Custom Dataloader with sliding window for multiple Input files

HasnainKhanNiazi commented 1 year ago

First of all, I would like to say thanks for creating this amazing repo. I am working on a problem where I have multiple CSVs files and I need to read those multiple CSVs one by one with a sliding window. Let’s assume that, one CSV file is having 330 data points and the window size is 32 so we should be having (10*32 = 320) and the last 10 points will be discarded.

I started making a dataset that looks like this but after spending too much time, I am not able to get it working. The current code looks like this,

Note: I can’t merge all these CSV files into one.

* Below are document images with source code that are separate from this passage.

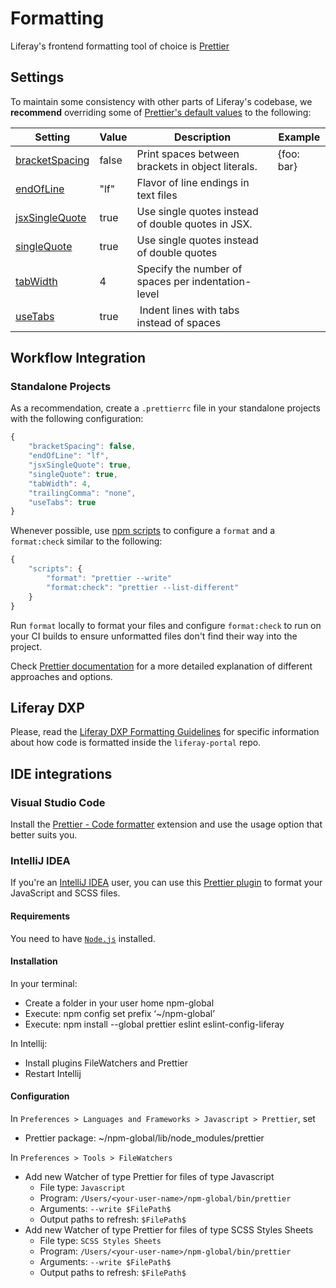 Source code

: # Formatting

Liferay's frontend formatting tool of choice is [Prettier](https://prettier.io/)

## Settings

To maintain some consistency with other parts of Liferay's codebase, we **recommend** overriding some of [Prettier's default values](https://prettier.io/docs/en/options.html) to the following:

| Setting                                                                    | Value | Description                                        | Example    |
| -------------------------------------------------------------------------- | ----- | -------------------------------------------------- | ---------- |
| [bracketSpacing](https://prettier.io/docs/en/options.html#bracket-spacing) | false | Print spaces between brackets in object literals.  | {foo: bar} |
| [endOfLine](https://prettier.io/docs/en/options.html#end-of-line)          | "lf"  | Flavor of line endings in text files               |            |
| [jsxSingleQuote](https://prettier.io/docs/en/options.html#jsx-quotes)      | true  | Use single quotes instead of double quotes in JSX. |            |
| [singleQuote](https://prettier.io/docs/en/options.html#quotes)             | true  | Use single quotes instead of double quotes         |            |
| [tabWidth](https://prettier.io/docs/en/options.html#tab-width)             | 4     | Specify the number of spaces per indentation-level |            |
| [useTabs](https://prettier.io/docs/en/options.html#tabs)                   | true  |  Indent lines with tabs instead of spaces          |            |

## Workflow Integration

### Standalone Projects

As a recommendation, create a `.prettierrc` file in your standalone projects with the following configuration:

```javascript
{
    "bracketSpacing": false,
    "endOfLine": "lf",
    "jsxSingleQuote": true,
    "singleQuote": true,
    "tabWidth": 4,
    "trailingComma": "none",
    "useTabs": true
}
```

Whenever possible, use [npm scripts](https://docs.npmjs.com/cli/run-script) to configure a `format` and a `format:check` similar to the following:

```javascript
{
    "scripts": {
        "format": "prettier --write"
        "format:check": "prettier --list-different"
    }
}
```

Run `format` locally to format your files and configure `format:check` to run on your CI builds to ensure unformatted files don't find their way into the project.

Check [Prettier documentation](https://prettier.io/docs/en) for a more detailed explanation of different approaches and options.

## Liferay DXP

Please, read the [Liferay DXP Formatting Guidelines](../dxp/formatting.md) for specific information about how code is formatted inside the `liferay-portal` repo.

## IDE integrations

### Visual Studio Code

Install the [Prettier - Code formatter](https://marketplace.visualstudio.com/items?itemName=esbenp.prettier-vscode) extension and use the usage option that better suits you.

### IntelliJ IDEA

If you're an [IntelliJ IDEA](https://plugins.jetbrains.com/) user, you can use this [Prettier plugin](https://plugins.jetbrains.com/plugin/10456-prettier) to format your JavaScript and SCSS files.

#### Requirements

You need to have [`Node.js`](https://nodejs.org/) installed.

#### Installation

In your terminal:

-   Create a folder in your user home npm-global
-   Execute: npm config set prefix ‘~/npm-global’
-   Execute: npm install --global prettier eslint eslint-config-liferay

In Intellij:

-   Install plugins FileWatchers and Prettier
-   Restart Intellij

#### Configuration

In `Preferences > Languages and Frameworks > Javascript > Prettier`, set

-   Prettier package: ~/npm-global/lib/node_modules/prettier

In `Preferences > Tools > FileWatchers`

-   Add new Watcher of type Prettier for files of type Javascript
    -   File type: `Javascript`
    -   Program: `/Users/<your-user-name>/npm-global/bin/prettier`
    -   Arguments: `--write $FilePath$`
    -   Output paths to refresh: `$FilePath$`
-   Add new Watcher of type Prettier for files of type SCSS Styles Sheets
    -   File type: `SCSS Styles Sheets`
    -   Program: `/Users/<your-user-name>/npm-global/bin/prettier`
    -   Arguments: `--write $FilePath$`
    -   Output paths to refresh: `$FilePath$`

I am getting this error, TypeError: list indices must be integers or slices, not list

I am following this gist to create the new dataset for training.

Till now, my code looks like this,

class CustomDataset(utils.Dataset):
      def __init__(self, data_folder, window_size, to_drop=None, targets=None):
          self.data_folder = data_folder
          self.window_size = window_size
          self.to_drop = to_drop
          self.targets = targets

  def __len__(self):
    return len(os.listdir(self.data_folder))

  def __getitem__(self, idx):
    X = []
    y = []

    data = pd.read_csv(os.path.join(self.data_folder, os.listdir(self.data_folder)[idx]))
    local_X = data.drop(self.to_drop + self.targets, axis=1).values
    local_y = data[self.targets].values if len(self.targets) == 1 else data[[self.targets]].values
    for index in range(0, len(local_X)):
        if len(local_X) - index >= self.window_size:
            X.append(local_X[index: index+self.window_size])
            y.append(local_y[index: index+self.window_size])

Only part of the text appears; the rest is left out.